Sonchai is accompanied by his partner, Chanya, “a former whore who’d worked in my mother’s bar, the Old Man’s Club, where we fell in love,” by his sometimes-willing sidekick, the katoey Lek, “a transsexual permanently on the verge of the operation that will permanently turn him into a woman,” and Sonchai’s boss Vikorn, a colonel in the Royal Thai Police who is variously described alternately as “master crook of the universe,” or “a criminal genius almost on a level with Mao” who “prowls instead of walks.”

Another character who puts in a reappearance is Vikorn’s arch nemesis, General Zinna of the Royal Thai Army. Between them, they have almost the entire Thai black market covered. And Sonchai must plot a course through this moral minefield, trying to do what he believes is right, trying to work out whom he can trust—and whom he cannot.

The new case here is high profile, involving the trafficking of human organs. Early in the novel, Sonchai discovers that he has to unwittingly “sell . . . 1,764 human eyes” in Dubai. He’s been used as a mule, when he believed he was simply visiting in an information gathering exercise. But the motivations of the characters surrounding Sonchai in this murky world are clouded from the start.

In Dubai, Sonchai encounters the Vulture Twins, two amoral Chinese women who are right at the heart of the organ trafficking. On a plane trip to Monte Carlo, the pair bet on the destination of a fly, waging upwards of $50,000 on this whim.

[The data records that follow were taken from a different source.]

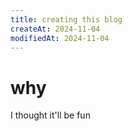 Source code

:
 ```yaml
---
title: creating this blog
createAt: 2024-11-04
modifiedAt: 2024-11-04
---
```


# why

I thought it'll be fun
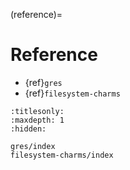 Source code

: (reference)=
# Reference

- {ref}`gres`
- {ref}`filesystem-charms`

```{toctree}
:titlesonly:
:maxdepth: 1
:hidden:

gres/index
filesystem-charms/index
```
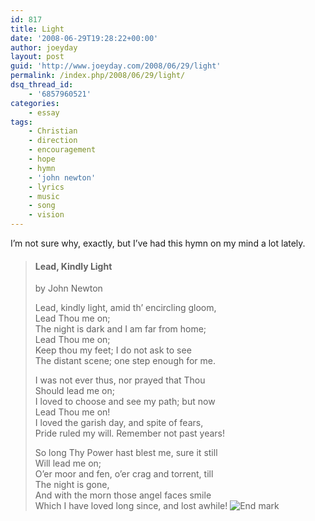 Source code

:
 ```yaml
---
id: 817
title: Light
date: '2008-06-29T19:28:22+00:00'
author: joeyday
layout: post
guid: 'http://www.joeyday.com/2008/06/29/light'
permalink: /index.php/2008/06/29/light/
dsq_thread_id:
    - '6857960521'
categories:
    - essay
tags:
    - Christian
    - direction
    - encouragement
    - hope
    - hymn
    - 'john newton'
    - lyrics
    - music
    - song
    - vision
---
```


I’m not sure why, exactly, but I’ve had this hymn on my mind a lot lately.

> #### Lead, Kindly Light
> 
> by John Newton
> 
> Lead, kindly light, amid th’ encircling gloom,  
>  Lead Thou me on;  
> The night is dark and I am far from home;  
>  Lead Thou me on;  
> Keep thou my feet; I do not ask to see  
> The distant scene; one step enough for me.
> 
> I was not ever thus, nor prayed that Thou  
>  Should lead me on;  
> I loved to choose and see my path; but now  
>  Lead Thou me on!  
> I loved the garish day, and spite of fears,  
> Pride ruled my will. Remember not past years!
> 
> So long Thy Power hast blest me, sure it still  
>  Will lead me on;  
> O’er moor and fen, o’er crag and torrent, till  
>  The night is gone,  
> And with the morn those angel faces smile  
> Which I have loved long since, and lost awhile! ![End mark](http://joeyday.com/wp-content/uploads/2009/08/endmark.png "End mark") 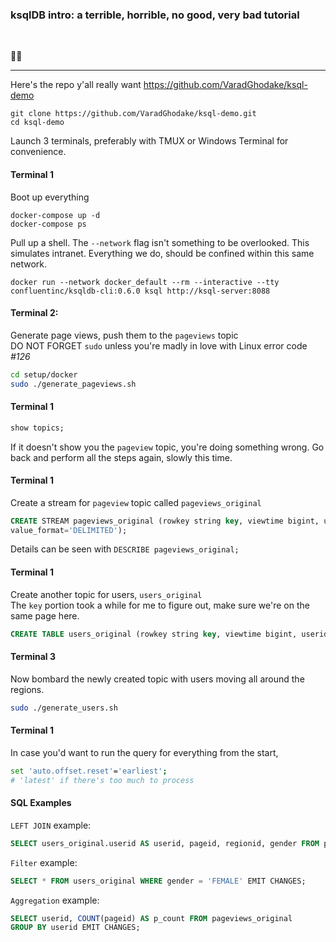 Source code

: ### ksqlDB intro: a terrible, horrible, no good, very bad tutorial


<br />

🚀🐋

---

Here's the repo y'all really want https://github.com/VaradGhodake/ksql-demo

```
git clone https://github.com/VaradGhodake/ksql-demo.git
cd ksql-demo
```

Launch 3 terminals, preferably with TMUX or Windows Terminal for convenience.

#### Terminal 1

Boot up everything

```
docker-compose up -d
docker-compose ps
```
Pull up a shell. The `--network` flag isn't something to be overlooked. This simulates intranet. Everything we do, should be confined within this same network.

```
docker run --network docker_default --rm --interactive --tty confluentinc/ksqldb-cli:0.6.0 ksql http://ksql-server:8088
```

#### Terminal 2:
Generate page views, push them to the `pageviews` topic <br />
DO NOT FORGET `sudo` unless you're madly in love with Linux error code _#126_ 

```sh
cd setup/docker
sudo ./generate_pageviews.sh
```

#### Terminal 1

```sql
show topics;
```

If it doesn't show you the `pageview` topic, you're doing something wrong. Go back and perform all the steps again, slowly this time.

#### Terminal 1
Create a stream for `pageview` topic called `pageviews_original`
```sql
CREATE STREAM pageviews_original (rowkey string key, viewtime bigint, userid varchar, pageid varchar) WITH (kafka_topic='pageviews',
value_format='DELIMITED');
```

Details can be seen with `DESCRIBE pageviews_original;` <br />

#### Terminal 1

Create another topic for users, `users_original` <br />
The `key` portion took a while for me to figure out, make sure we're on the same page here.

```sql
CREATE TABLE users_original (rowkey string key, viewtime bigint, userid varchar, regionid varchar, gender varchar) WITH (kafka_topic='users', key='userid',value_format='DELIMITED',partitions=1);
```

#### Terminal 3

Now bombard the newly created topic with users moving all around the regions.

```sh
sudo ./generate_users.sh
```

#### Terminal 1
In case you'd want to run the query for everything from the start,
```sh
set 'auto.offset.reset'='earliest';
# 'latest' if there's too much to process
```

#### SQL Examples

`LEFT JOIN` example:
```sql
SELECT users_original.userid AS userid, pageid, regionid, gender FROM pageviews_original LEFT JOIN users_original ON pageviews_original.userid = users_original.userid EMIT CHANGES;
```

`Filter` example:
```sql
SELECT * FROM users_original WHERE gender = 'FEMALE' EMIT CHANGES;
```

`Aggregation` example:
```sql
SELECT userid, COUNT(pageid) AS p_count FROM pageviews_original
GROUP BY userid EMIT CHANGES;
```
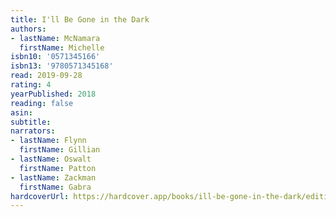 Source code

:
```yaml
---
title: I'll Be Gone in the Dark
authors:
- lastName: McNamara
  firstName: Michelle
isbn10: '0571345166'
isbn13: '9780571345168'
read: 2019-09-28
rating: 4
yearPublished: 2018
reading: false
asin:
subtitle:
narrators:
- lastName: Flynn
  firstName: Gillian
- lastName: Oswalt
  firstName: Patton
- lastName: Zackman
  firstName: Gabra
hardcoverUrl: https://hardcover.app/books/ill-be-gone-in-the-dark/editions/30683020
---
```

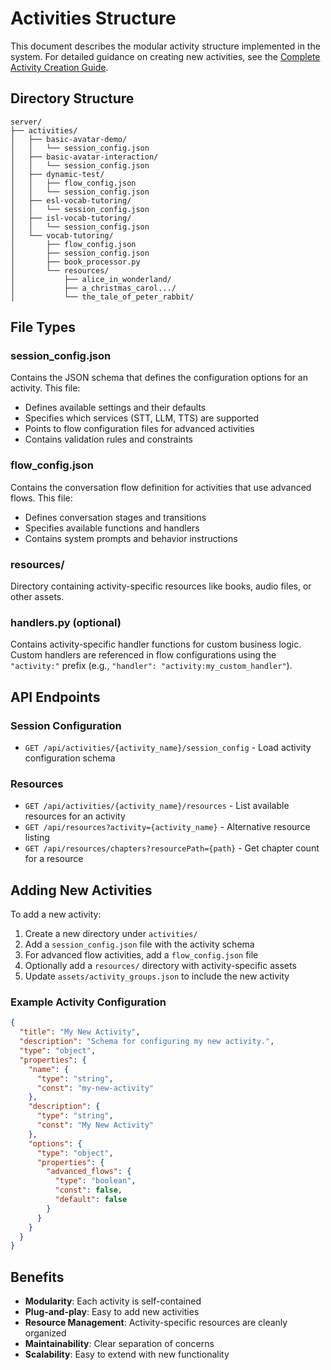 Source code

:# Activities Structure

This document describes the modular activity structure implemented in the system. For detailed guidance on creating new activities, see the [Complete Activity Creation Guide](./ACTIVITY_CREATION_GUIDE.md).

## Directory Structure

```
server/
├── activities/
│   ├── basic-avatar-demo/
│   │   └── session_config.json
│   ├── basic-avatar-interaction/
│   │   └── session_config.json
│   ├── dynamic-test/
│   │   ├── flow_config.json
│   │   └── session_config.json
│   ├── esl-vocab-tutoring/
│   │   └── session_config.json
│   ├── isl-vocab-tutoring/
│   │   └── session_config.json
│   └── vocab-tutoring/
│       ├── flow_config.json
│       ├── session_config.json
│       ├── book_processor.py
│       └── resources/
│           ├── alice_in_wonderland/
│           ├── a_christmas_carol.../
│           └── the_tale_of_peter_rabbit/
```

## File Types

### session_config.json
Contains the JSON schema that defines the configuration options for an activity. This file:
- Defines available settings and their defaults
- Specifies which services (STT, LLM, TTS) are supported
- Points to flow configuration files for advanced activities
- Contains validation rules and constraints

### flow_config.json
Contains the conversation flow definition for activities that use advanced flows. This file:
- Defines conversation stages and transitions
- Specifies available functions and handlers
- Contains system prompts and behavior instructions

### resources/
Directory containing activity-specific resources like books, audio files, or other assets.

### handlers.py (optional)
Contains activity-specific handler functions for custom business logic. Custom handlers are referenced in flow configurations using the `"activity:"` prefix (e.g., `"handler": "activity:my_custom_handler"`).

## API Endpoints

### Session Configuration
- `GET /api/activities/{activity_name}/session_config` - Load activity configuration schema

### Resources
- `GET /api/activities/{activity_name}/resources` - List available resources for an activity
- `GET /api/resources?activity={activity_name}` - Alternative resource listing
- `GET /api/resources/chapters?resourcePath={path}` - Get chapter count for a resource

## Adding New Activities

To add a new activity:

1. Create a new directory under `activities/`
2. Add a `session_config.json` file with the activity schema
3. For advanced flow activities, add a `flow_config.json` file
4. Optionally add a `resources/` directory with activity-specific assets
5. Update `assets/activity_groups.json` to include the new activity

### Example Activity Configuration

```json
{
  "title": "My New Activity",
  "description": "Schema for configuring my new activity.",
  "type": "object",
  "properties": {
    "name": {
      "type": "string",
      "const": "my-new-activity"
    },
    "description": {
      "type": "string",
      "const": "My New Activity"
    },
    "options": {
      "type": "object",
      "properties": {
        "advanced_flows": {
          "type": "boolean",
          "const": false,
          "default": false
        }
      }
    }
  }
}
```

## Benefits

- **Modularity**: Each activity is self-contained
- **Plug-and-play**: Easy to add new activities
- **Resource Management**: Activity-specific resources are cleanly organized
- **Maintainability**: Clear separation of concerns
- **Scalability**: Easy to extend with new functionality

Later, they are described as using “human organs as betting chips.” This is a world in which: “the human being has already been commodified by stealth. In the future everybody is viewed as an item for sale. Crowds become sources of stupendous wealth, so long as you can get away with murder—as the rich and powerful always do. . . . It’s market logic: the only true god.”

And: “Zinna sells Burmese and Chinese body parts, and business is booming. They say it’s better than methamphetamine, and the best news is there’s no law enforcement, not even from the West. Smuggle a little marijuana, and they jump on you. Smuggle a liver that’s been ripped out of a political prisoner, and they wave you on.”

Sonchai’s investigation jetsets him around the world, taking in Phuket, Monte Carlo, Dubai, Shanghai, and “the frozen psychosis of Hong Kong with its motherboard of steel and glass towers . . . ,” and yet he struggles to steady his moral compass because “the plurality of the modern world” has rendered the needle’s direction haywire. Indeed, in various dark, dark musings, it is contended that: “A money-driven morality is no morality at all,” and, “Under materialism everyone is a whore.”

And: “All human beings are cannibals when it comes to brute survival. That is really what the trade is all about, no matter how they care to dress it up for the folks at home.”

Capitalism itself appears to be the villain of the piece: “You mean whodunit? Only in the more general sense . . . Ronald Reagan, Milton Friedman, Margaret Thatcher, Adam Smith. Capitalism dunit. Those organs are being worn by somebody else right now.”

But, of course, there are real villains whom Sonchai must chase, in an increasingly dangerous game of cat and mouse that stretches across the continents. Vulture Peak is a modern morality tale with all the requisite bells and whistles and much more: a salutary warning for the Internet age. “It’s a beautiful, global world, so long as you keep your eyes shut.”